▶ _EXERCISE OBJECTIVE_
Leave out the pictures, then output the lines of the records below from the first through the one containing "The greatest risk".

[Source texts of formatted documents]
|---|
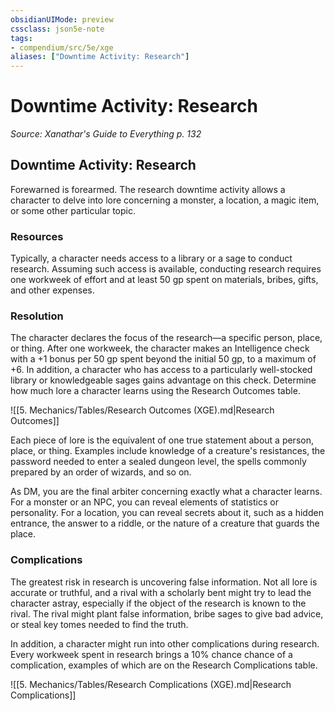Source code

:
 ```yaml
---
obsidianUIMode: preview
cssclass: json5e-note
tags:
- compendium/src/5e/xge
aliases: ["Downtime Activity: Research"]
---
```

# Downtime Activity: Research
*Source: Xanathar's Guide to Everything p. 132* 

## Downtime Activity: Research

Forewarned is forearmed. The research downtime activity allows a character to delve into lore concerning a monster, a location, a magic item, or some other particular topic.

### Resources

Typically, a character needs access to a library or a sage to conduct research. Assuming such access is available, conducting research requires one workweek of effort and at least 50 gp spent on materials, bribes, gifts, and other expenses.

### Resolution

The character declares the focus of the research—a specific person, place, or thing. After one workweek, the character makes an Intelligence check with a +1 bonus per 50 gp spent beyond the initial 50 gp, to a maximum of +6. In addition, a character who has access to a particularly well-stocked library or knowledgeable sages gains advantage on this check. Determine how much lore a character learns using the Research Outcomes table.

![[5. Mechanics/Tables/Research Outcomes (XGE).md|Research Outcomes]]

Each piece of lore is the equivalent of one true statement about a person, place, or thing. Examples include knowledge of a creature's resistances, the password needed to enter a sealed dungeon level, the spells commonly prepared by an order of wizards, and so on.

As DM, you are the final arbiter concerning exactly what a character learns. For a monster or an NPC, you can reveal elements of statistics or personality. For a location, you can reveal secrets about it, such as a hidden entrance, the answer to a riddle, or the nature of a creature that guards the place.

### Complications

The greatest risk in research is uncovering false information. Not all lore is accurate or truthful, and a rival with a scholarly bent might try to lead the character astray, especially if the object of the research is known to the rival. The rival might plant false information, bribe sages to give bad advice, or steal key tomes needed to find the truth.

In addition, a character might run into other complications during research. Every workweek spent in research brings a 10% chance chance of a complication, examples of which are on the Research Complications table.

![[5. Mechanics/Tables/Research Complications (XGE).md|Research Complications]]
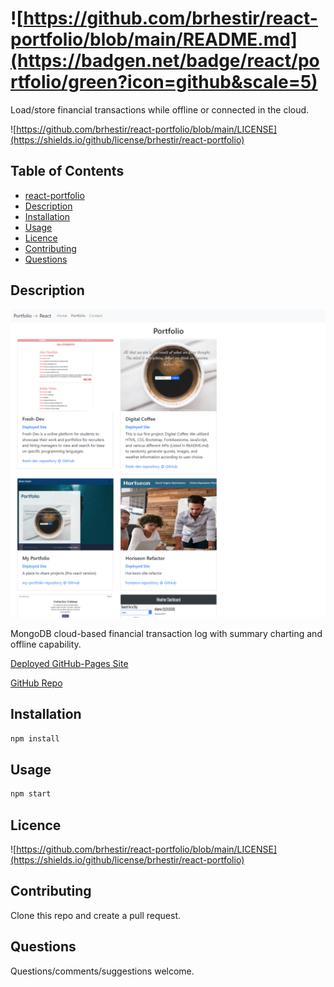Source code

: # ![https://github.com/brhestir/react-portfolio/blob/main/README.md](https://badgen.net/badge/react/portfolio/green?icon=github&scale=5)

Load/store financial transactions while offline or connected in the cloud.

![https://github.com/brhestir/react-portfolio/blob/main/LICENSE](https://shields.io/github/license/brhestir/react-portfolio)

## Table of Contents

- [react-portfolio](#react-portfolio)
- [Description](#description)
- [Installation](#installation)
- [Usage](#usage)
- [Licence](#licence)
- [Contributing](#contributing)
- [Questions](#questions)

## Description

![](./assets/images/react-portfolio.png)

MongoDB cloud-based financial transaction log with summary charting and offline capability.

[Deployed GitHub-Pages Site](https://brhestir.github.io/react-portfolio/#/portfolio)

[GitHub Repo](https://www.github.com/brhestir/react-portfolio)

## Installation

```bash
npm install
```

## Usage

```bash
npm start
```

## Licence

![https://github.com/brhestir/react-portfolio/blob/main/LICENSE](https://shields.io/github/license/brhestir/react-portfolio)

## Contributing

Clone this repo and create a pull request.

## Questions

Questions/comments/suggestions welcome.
|---|
▶ _TASK SOLUTION_
Source code

:
 ```yaml
---
obsidianUIMode: preview
cssclass: json5e-note
tags:
- compendium/src/5e/xge
aliases: ["Downtime Activity: Research"]
---
```

# Downtime Activity: Research
*Source: Xanathar's Guide to Everything p. 132* 

## Downtime Activity: Research

Forewarned is forearmed. The research downtime activity allows a character to delve into lore concerning a monster, a location, a magic item, or some other particular topic.

### Resources

Typically, a character needs access to a library or a sage to conduct research. Assuming such access is available, conducting research requires one workweek of effort and at least 50 gp spent on materials, bribes, gifts, and other expenses.

### Resolution

The character declares the focus of the research—a specific person, place, or thing. After one workweek, the character makes an Intelligence check with a +1 bonus per 50 gp spent beyond the initial 50 gp, to a maximum of +6. In addition, a character who has access to a particularly well-stocked library or knowledgeable sages gains advantage on this check. Determine how much lore a character learns using the Research Outcomes table.

![[5. Mechanics/Tables/Research Outcomes (XGE).md|Research Outcomes]]

Each piece of lore is the equivalent of one true statement about a person, place, or thing. Examples include knowledge of a creature's resistances, the password needed to enter a sealed dungeon level, the spells commonly prepared by an order of wizards, and so on.

As DM, you are the final arbiter concerning exactly what a character learns. For a monster or an NPC, you can reveal elements of statistics or personality. For a location, you can reveal secrets about it, such as a hidden entrance, the answer to a riddle, or the nature of a creature that guards the place.

### Complications

The greatest risk in research is uncovering false information. Not all lore is accurate or truthful, and a rival with a scholarly bent might try to lead the character astray, especially if the object of the research is known to the rival. The rival might plant false information, bribe sages to give bad advice, or steal key tomes needed to find the truth.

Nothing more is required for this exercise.